À l'aller contre le courant :
ta = L / (V - v)
avec L longueur de la piscine (grand bain à Barcelone = 50 m)
au retour avec le courant :
tr = L / (V + v)
total L / (V - v) + L / (V + v)
Avec v = 0 qu'on serait en droit d'espérer (c'est pas pour ça qu'on fait les compéts en piscine et pas dans les rivières ?) les deux temps sont égaux, mais statistiquement Barcelone n'a pas de chance d'où j'en déduis que v n'est pas nul, contrairement à l'argument de la bouteille à la surface de la piscine qui nous est servi précisément par les mêmes qui nous vantent les fonds plats de 3 mètres de profondeur pour expliquer l'excellence des performances des nageurs.
Donc quand ils font de bons temps c'est parce que l'ensemble des trois mètres de profondeur de nos superbes installations contribuent à les porter vers la victoire et quand on chicane pour des turbines c'est juste les 10 cm de la surface qu'on teste pour voir que ça ne devrait rien changer?
Comme rien ne vaut une démonstration chiffrée et sans sortir les graphiques de Langlet à la télé (j'aime bien ceux de ipython.org ci-dessus), voyons comment ça se passe avec un calcul numérique (ça se disait Cul-Nu en prépa je trouve que ça va bien avec les piscines, surtout à Georges Vallerey).
L = 50 m là vous avez compris c'est le règlement
V = 2 en unités SI, soit mètres par seconde, je sais que Florent fait mieux sur 50 (21 à 22 secondes aux 50) mais si j'enlève le plongeon on n'est pas si loin et Camille sur 400m fait moins bien (60 secondes au 100)
v = 0,2 c'est pas 20 cm qui vont vous faire peur les filles, même si une seconde c'est plus inquiétant ?
Je trouve donc (à vos cassettes de music-hall !)
ta = 50 / (2 - 0,2) = 27,77
tr = 50 / (2 + 0,2) = 22,73
Total 50,50
mais même Gaston aurait vu que pour faire un aller-retour de 50 m à une vitesse de 2 mètres par seconde il suffit de 50 secondes tout rond. Le courant au retour ne compense pas totalement ce qu'on a perdu à l'aller, sur 10 pour cent perdus il n'en comble que 9.
Donc on peut voler cinquante centièmes à nos nageurs sur l'aller-retour avec un courant dix fois moins rapide qu'eux, et on continue de chronométrer au centième et à disqualifier un relais qui se gourre de 4 au lieu de trois, vous êtes sûr que tout va bien dans les règles de la FINA ?
Pour les relais les chauvins peuvent oublier : les françaises n'ont pas accédé à la finale mais les français ont gagné l'or en ayant mérité l'argent, le courant dans un sens et dans l'autre est même plutôt orienté vers le coq gaulois sur ce coup-là.

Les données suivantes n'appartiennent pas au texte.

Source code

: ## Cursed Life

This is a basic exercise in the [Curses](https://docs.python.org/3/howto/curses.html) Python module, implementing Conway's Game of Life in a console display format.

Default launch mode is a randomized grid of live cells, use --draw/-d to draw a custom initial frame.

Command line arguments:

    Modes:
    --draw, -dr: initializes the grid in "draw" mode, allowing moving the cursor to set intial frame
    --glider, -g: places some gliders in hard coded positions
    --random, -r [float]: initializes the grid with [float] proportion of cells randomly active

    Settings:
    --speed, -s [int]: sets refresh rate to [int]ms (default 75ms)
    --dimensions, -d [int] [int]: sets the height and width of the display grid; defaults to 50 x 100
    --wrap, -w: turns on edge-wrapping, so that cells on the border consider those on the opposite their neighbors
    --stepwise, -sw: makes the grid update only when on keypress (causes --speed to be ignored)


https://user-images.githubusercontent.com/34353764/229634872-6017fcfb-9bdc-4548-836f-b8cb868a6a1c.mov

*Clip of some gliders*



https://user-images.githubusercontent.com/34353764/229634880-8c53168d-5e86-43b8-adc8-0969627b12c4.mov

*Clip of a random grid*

La revanche d'Audiard à la limite
Mais pour finir voyons un cas plus limite où Florent, Yannick, Fabien ou autre Jérémy se prendrait pour Gaston: si v = V, un courant aussi rapide que le nageur?
Grave problème dit ma calculette: pas moyen de faire le premier calcul. Mais ça Audiard l'avait déjà dit sans parler d'infini comme Einstein: un con qui marche (Lino Ventura, rappelez-vous le taxi) va toujours plus vite que deux intellectuels assis, le nageur n'arrive tout simplement jamais au bout de la première longueur, donc plus la peine de parler de la deuxième, hors course il est en piscine, bien pire en mer.
Ceci démontre que quand on perd au dénominateur, on peut ne jamais le rattraper, et les nageurs des mois d'été feraient bien d'étudier leur vitesse par rapport à celle du courant des baïnes : Gaston ou les intellectuels assis sont toujours au moins assurés de garder leur position à défaut de leur place.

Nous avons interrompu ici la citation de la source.